**EXERCISE:** What you return should be every line below, word for word, and none of the images.

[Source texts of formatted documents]
--- START ---
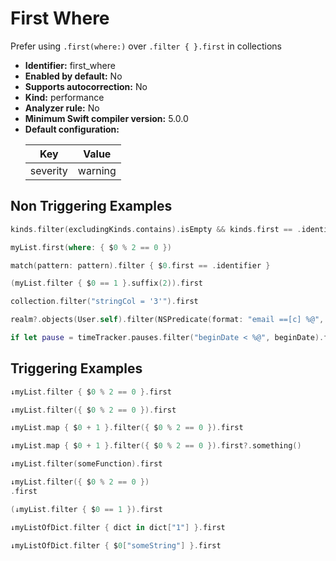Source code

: # First Where

Prefer using `.first(where:)` over `.filter { }.first` in collections

* **Identifier:** first_where
* **Enabled by default:** No
* **Supports autocorrection:** No
* **Kind:** performance
* **Analyzer rule:** No
* **Minimum Swift compiler version:** 5.0.0
* **Default configuration:**
  <table>
  <thead>
  <tr><th>Key</th><th>Value</th></tr>
  </thead>
  <tbody>
  <tr>
  <td>
  severity
  </td>
  <td>
  warning
  </td>
  </tr>
  </tbody>
  </table>

## Non Triggering Examples

```swift
kinds.filter(excludingKinds.contains).isEmpty && kinds.first == .identifier
```

```swift
myList.first(where: { $0 % 2 == 0 })
```

```swift
match(pattern: pattern).filter { $0.first == .identifier }
```

```swift
(myList.filter { $0 == 1 }.suffix(2)).first
```

```swift
collection.filter("stringCol = '3'").first
```

```swift
realm?.objects(User.self).filter(NSPredicate(format: "email ==[c] %@", email)).first
```

```swift
if let pause = timeTracker.pauses.filter("beginDate < %@", beginDate).first { print(pause) }
```

## Triggering Examples

```swift
↓myList.filter { $0 % 2 == 0 }.first
```

```swift
↓myList.filter({ $0 % 2 == 0 }).first
```

```swift
↓myList.map { $0 + 1 }.filter({ $0 % 2 == 0 }).first
```

```swift
↓myList.map { $0 + 1 }.filter({ $0 % 2 == 0 }).first?.something()
```

```swift
↓myList.filter(someFunction).first
```

```swift
↓myList.filter({ $0 % 2 == 0 })
.first
```

```swift
(↓myList.filter { $0 == 1 }).first
```

```swift
↓myListOfDict.filter { dict in dict["1"] }.first
```

```swift
↓myListOfDict.filter { $0["someString"] }.first
```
--- END ---
**WRITTEN RESPONSE:**
Source code

: # First Where

Prefer using `.first(where:)` over `.filter { }.first` in collections

* **Identifier:** first_where
* **Enabled by default:** No
* **Supports autocorrection:** No
* **Kind:** performance
* **Analyzer rule:** No
* **Minimum Swift compiler version:** 5.0.0
* **Default configuration:**
  <table>
  <thead>
  <tr><th>Key</th><th>Value</th></tr>
  </thead>
  <tbody>
  <tr>
  <td>
  severity
  </td>
  <td>
  warning
  </td>
  </tr>
  </tbody>
  </table>

## Non Triggering Examples

```swift
kinds.filter(excludingKinds.contains).isEmpty && kinds.first == .identifier
```

```swift
myList.first(where: { $0 % 2 == 0 })
```

```swift
match(pattern: pattern).filter { $0.first == .identifier }
```

```swift
(myList.filter { $0 == 1 }.suffix(2)).first
```

```swift
collection.filter("stringCol = '3'").first
```

```swift
realm?.objects(User.self).filter(NSPredicate(format: "email ==[c] %@", email)).first
```

```swift
if let pause = timeTracker.pauses.filter("beginDate < %@", beginDate).first { print(pause) }
```

## Triggering Examples

```swift
↓myList.filter { $0 % 2 == 0 }.first
```

```swift
↓myList.filter({ $0 % 2 == 0 }).first
```

```swift
↓myList.map { $0 + 1 }.filter({ $0 % 2 == 0 }).first
```

```swift
↓myList.map { $0 + 1 }.filter({ $0 % 2 == 0 }).first?.something()
```

```swift
↓myList.filter(someFunction).first
```

```swift
↓myList.filter({ $0 % 2 == 0 })
.first
```

```swift
(↓myList.filter { $0 == 1 }).first
```

```swift
↓myListOfDict.filter { dict in dict["1"] }.first
```

```swift
↓myListOfDict.filter { $0["someString"] }.first
```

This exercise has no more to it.